My trump card was that I had also trained to teach English as a foreign language, and so after my fortieth rejection I started looking abroad. The second job I applied for, I got. I left England for a year and (the occasional summer school excepted) I’ve never worked there again.

But that first job foreign job, the one I applied for but didn’t get. It was in Beirut at a Quaker school.

At the time, I was a bit disappointed not even to be called for an interview. Then my second application was accepted and I was too busy to mope, getting myself organised to leave home and move to Bulgaria.

A little later in the year I found myself sitting in my flat in Sofia, my ear pressed to the shortwave radio as I tried to keep tuned to the BBC World Service reports from Israel’s first invasion. The school where I hadn’t got a job, along with the rest of Beirut was bombed and shelled and fought over and overrun by Israeli, Lebanese and Syrian regulars, and all the various irregular militias. The student and teaching body was dispersed. I don’t know what the casualties were, swallowed up in all the rest of that enormous misery. (And this para is a statement built on supposition and ignorance as I've not been able to find any more about what happened in Brummana. I doubt the school was unaffected, but they are obviously well re-established.)

Tucked away in Bulgaria, I followed the story on the BBC and in month-old copies of the only available English language newspaper, the Morning Star. I remember feeling both relieved and terribly frustrated. Relieved to be safe, of course, but frustrated that I wasn’t there where I might have been in the thick of something exciting, where I might have been able to do something noble and heroic. (In my defence, I was 24 and still a romantic and a pacifist. In all probability I’d just have been shit scared and desperate to get away.)

So, back to the summer of 2006, and here we go again, only this time I’m viewing the same thing through the different distortion of the Göteborgs-Posten and Sveriges Radio. (OK, also the BBC’s Internet service.)

***

I had gone on here to write a whole lot more about immigrants to Sweden and Gothenburg, and about how the Swedish reports from the Lebanon started out referring to all the Swedes caught up in the fighting. Many were people who had sought refuge in Sweden during the previous troubles, or their children. There was a deliberate attempt to compare the situation (and more particularly the behaviour of the Swedish Foreign Office) with events following on from the tsunami in South-east Asia a year and a half ago. However, I realised I was just getting boring, so I decided to stop.
***

Putting this together before publishing it, I came across the blogs maintained by Reem and dedicated to the present situation in Lebanon. Reem and the other contributors to his blogs have more serious and moving things to say about the present situation. Go read them.

2 Comments:

Anonymous Anonymous said...

Ah well.... a very close friend of mine were in Lebanon with here husband and two children when it all happened. Her husband, who had already 'escaped' once, was very frustrated, partly because he had already experienced this before and partly because he once again had to leave his mother behind. They were on the first evacuation flight back to Sweden. My friend was very happy with the service provided by the Swedish Consulate.

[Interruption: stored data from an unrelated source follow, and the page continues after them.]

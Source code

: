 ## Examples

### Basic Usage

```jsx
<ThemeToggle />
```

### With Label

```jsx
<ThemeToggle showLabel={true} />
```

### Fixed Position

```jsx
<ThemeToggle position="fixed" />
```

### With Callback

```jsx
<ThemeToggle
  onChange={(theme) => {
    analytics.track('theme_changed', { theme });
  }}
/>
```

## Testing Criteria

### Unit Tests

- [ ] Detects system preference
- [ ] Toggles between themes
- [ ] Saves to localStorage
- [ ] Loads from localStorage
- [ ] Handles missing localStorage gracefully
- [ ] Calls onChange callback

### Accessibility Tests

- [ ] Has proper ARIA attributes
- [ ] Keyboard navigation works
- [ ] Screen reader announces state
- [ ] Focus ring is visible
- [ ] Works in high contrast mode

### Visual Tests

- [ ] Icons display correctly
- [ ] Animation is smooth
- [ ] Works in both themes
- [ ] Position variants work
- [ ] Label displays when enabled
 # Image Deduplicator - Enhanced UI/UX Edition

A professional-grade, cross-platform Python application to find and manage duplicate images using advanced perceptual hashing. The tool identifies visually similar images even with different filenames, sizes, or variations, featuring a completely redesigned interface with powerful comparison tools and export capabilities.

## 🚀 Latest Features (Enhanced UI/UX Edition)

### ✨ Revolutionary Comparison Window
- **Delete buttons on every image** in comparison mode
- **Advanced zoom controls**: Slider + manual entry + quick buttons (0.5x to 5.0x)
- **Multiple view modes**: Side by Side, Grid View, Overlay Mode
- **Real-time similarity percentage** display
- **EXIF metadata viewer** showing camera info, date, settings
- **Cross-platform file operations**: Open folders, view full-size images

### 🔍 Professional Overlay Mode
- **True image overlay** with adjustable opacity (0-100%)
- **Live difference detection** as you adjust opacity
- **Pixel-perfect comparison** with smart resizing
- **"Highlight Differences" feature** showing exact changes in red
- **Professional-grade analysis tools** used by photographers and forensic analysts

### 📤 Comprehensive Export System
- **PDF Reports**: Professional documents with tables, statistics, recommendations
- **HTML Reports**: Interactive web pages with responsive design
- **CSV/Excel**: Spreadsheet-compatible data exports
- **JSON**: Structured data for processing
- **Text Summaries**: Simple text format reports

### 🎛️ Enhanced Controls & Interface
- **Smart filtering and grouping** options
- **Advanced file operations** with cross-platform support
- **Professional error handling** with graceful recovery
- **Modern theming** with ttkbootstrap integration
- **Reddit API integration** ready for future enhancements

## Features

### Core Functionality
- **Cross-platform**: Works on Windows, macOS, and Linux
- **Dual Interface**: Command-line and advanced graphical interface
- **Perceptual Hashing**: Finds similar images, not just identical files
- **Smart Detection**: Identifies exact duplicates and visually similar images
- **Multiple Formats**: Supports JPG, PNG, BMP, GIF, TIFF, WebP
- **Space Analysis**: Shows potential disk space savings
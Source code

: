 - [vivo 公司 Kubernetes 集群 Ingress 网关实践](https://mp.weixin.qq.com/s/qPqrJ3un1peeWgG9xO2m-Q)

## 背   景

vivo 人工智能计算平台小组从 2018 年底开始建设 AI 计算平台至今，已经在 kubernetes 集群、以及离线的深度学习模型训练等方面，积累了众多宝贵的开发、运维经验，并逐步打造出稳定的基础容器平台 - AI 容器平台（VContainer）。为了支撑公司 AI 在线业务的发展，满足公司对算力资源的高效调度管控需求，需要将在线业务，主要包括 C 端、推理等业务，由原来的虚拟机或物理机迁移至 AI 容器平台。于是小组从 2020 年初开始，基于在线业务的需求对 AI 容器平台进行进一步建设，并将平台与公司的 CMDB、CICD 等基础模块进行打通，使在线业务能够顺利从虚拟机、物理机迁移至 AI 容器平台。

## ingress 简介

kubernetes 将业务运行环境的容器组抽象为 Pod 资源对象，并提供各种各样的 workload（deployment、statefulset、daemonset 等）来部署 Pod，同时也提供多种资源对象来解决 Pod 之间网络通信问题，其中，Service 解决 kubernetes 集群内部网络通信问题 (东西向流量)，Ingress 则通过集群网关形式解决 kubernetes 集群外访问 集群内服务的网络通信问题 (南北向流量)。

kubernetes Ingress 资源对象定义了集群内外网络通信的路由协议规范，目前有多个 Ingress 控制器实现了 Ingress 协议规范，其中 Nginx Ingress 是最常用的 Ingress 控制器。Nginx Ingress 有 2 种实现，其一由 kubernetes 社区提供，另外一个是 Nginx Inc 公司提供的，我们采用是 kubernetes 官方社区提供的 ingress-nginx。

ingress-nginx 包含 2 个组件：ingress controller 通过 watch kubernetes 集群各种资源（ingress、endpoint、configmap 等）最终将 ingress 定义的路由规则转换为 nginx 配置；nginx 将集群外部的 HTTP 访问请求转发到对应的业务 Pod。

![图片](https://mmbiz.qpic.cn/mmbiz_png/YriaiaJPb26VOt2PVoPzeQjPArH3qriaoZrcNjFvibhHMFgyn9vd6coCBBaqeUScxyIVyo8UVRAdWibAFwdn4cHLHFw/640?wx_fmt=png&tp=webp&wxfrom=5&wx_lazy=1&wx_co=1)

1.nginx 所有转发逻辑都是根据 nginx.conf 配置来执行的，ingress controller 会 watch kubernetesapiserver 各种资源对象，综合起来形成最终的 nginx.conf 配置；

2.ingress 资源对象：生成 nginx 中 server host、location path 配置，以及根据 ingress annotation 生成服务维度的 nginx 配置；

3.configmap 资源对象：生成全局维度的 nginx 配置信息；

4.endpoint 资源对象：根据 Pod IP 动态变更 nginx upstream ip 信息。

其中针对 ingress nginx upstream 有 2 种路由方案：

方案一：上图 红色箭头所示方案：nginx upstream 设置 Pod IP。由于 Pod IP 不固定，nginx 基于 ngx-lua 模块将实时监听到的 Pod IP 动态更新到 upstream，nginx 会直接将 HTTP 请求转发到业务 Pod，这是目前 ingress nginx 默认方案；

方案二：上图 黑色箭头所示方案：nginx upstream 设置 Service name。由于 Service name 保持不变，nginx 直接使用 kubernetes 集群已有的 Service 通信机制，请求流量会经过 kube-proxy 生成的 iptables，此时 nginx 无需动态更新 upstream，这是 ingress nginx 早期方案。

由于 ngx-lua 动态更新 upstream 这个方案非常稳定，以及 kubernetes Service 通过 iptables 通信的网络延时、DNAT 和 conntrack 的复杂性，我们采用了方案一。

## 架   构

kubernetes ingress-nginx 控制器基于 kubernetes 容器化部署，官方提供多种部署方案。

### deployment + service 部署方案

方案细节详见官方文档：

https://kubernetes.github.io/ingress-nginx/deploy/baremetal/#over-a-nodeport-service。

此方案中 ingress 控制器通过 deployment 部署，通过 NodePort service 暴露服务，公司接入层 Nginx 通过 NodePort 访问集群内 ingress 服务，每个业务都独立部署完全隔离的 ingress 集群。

She probably has the most exciting stories to tell about this summer's holiday at work..., but probably the stories she wished she hadn't experienced....

Thursday, 31 August, 2006  
Blogger John TheSupercargo said...

Yes, exactly. The sort of memories you might want to relate - even with a degree of nostalgia - from the comfort of a chronological and physical distance, but also ones which at the time you would probably much prefer not to have had.